> _TASK DETAILS_: Copy the data below exactly, but not the pictures it contains.

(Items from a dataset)
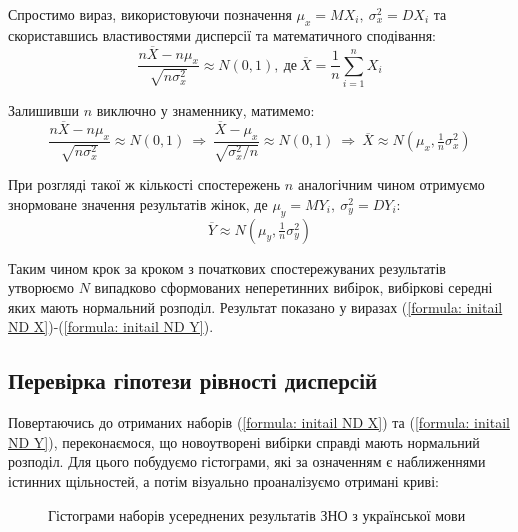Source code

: Спростимо вираз, використовуючи позначення $\mu_x=MX_i,\ \sigma_x^2=DX_i$ та скориставшись властивостями 
дисперсії та математичного сподівання:
\begin{equation*}
    \frac{n\overline{X}-n\mu_x}{\sqrt{n\sigma_x^2}}\approx N(0,1),\ \text{де}\ \overline{X}=\frac{1}{n}\sum\limits_{i=1}^nX_i
\end{equation*}

Залишивши $n$ виключно у знаменнику, матимемо:
\begin{equation*}
    \frac{n\overline{X}-n\mu_x}{\sqrt{n\sigma_x^2}}\approx N(0,1)\ \Rightarrow\ 
    \frac{\overline{X}-\mu_x}{\sqrt{\sigma_x^2/n}}\approx N(0,1)\ \Rightarrow\
    \overline{X}\approx N(\mu_x,\tfrac{1}{n}\sigma_x^2)
\end{equation*}

При розгляді такої ж кількості спостережень $n$ аналогічним чином отримуємо знормоване значення 
результатів жінок, де $\mu_y=MY_i,\ \sigma_y^2=DY_i:$
\begin{equation*}
    \overline{Y}\approx N(\mu_y,\tfrac{1}{n}\sigma_y^2)
\end{equation*}

Таким чином крок за кроком з початкових спостережуваних результатів утворюємо $N$ випадково сформованих 
неперетинних вибірок, вибіркові середні яких мають нормальний розподіл. Результат показано у виразах 
(\ref{formula: initail ND X})-(\ref{formula: initail ND Y}).

\subsection{Перевірка гіпотези рівності дисперсій}

Повертаючись до отриманих наборів (\ref{formula: initail ND X}) та (\ref{formula: initail ND Y}), переконаємося, 
що новоутворені вибірки справді мають нормальний розподіл. Для цього побудуємо гістограми, які за означенням 
є наближеннями істинних щільностей, а потім візуально проаналізуємо отримані криві:

\begin{figure}[H]
    \caption{Гістограми наборів усереднених результатів ЗНО з української мови}
    \label{figure: UKR means data}
\end{figure}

> _ANSWER FOR THIS EXERCISE_:
Source code

: Спростимо вираз, використовуючи позначення $\mu_x=MX_i,\ \sigma_x^2=DX_i$ та скориставшись властивостями 
дисперсії та математичного сподівання:
\begin{equation*}
    \frac{n\overline{X}-n\mu_x}{\sqrt{n\sigma_x^2}}\approx N(0,1),\ \text{де}\ \overline{X}=\frac{1}{n}\sum\limits_{i=1}^nX_i
\end{equation*}

Залишивши $n$ виключно у знаменнику, матимемо:
\begin{equation*}
    \frac{n\overline{X}-n\mu_x}{\sqrt{n\sigma_x^2}}\approx N(0,1)\ \Rightarrow\ 
    \frac{\overline{X}-\mu_x}{\sqrt{\sigma_x^2/n}}\approx N(0,1)\ \Rightarrow\
    \overline{X}\approx N(\mu_x,\tfrac{1}{n}\sigma_x^2)
\end{equation*}

При розгляді такої ж кількості спостережень $n$ аналогічним чином отримуємо знормоване значення 
результатів жінок, де $\mu_y=MY_i,\ \sigma_y^2=DY_i:$
\begin{equation*}
    \overline{Y}\approx N(\mu_y,\tfrac{1}{n}\sigma_y^2)
\end{equation*}

Таким чином крок за кроком з початкових спостережуваних результатів утворюємо $N$ випадково сформованих 
неперетинних вибірок, вибіркові середні яких мають нормальний розподіл. Результат показано у виразах 
(\ref{formula: initail ND X})-(\ref{formula: initail ND Y}).

\subsection{Перевірка гіпотези рівності дисперсій}

Повертаючись до отриманих наборів (\ref{formula: initail ND X}) та (\ref{formula: initail ND Y}), переконаємося, 
що новоутворені вибірки справді мають нормальний розподіл. Для цього побудуємо гістограми, які за означенням 
є наближеннями істинних щільностей, а потім візуально проаналізуємо отримані криві:

\begin{figure}[H]
    \caption{Гістограми наборів усереднених результатів ЗНО з української мови}
    \label{figure: UKR means data}
\end{figure}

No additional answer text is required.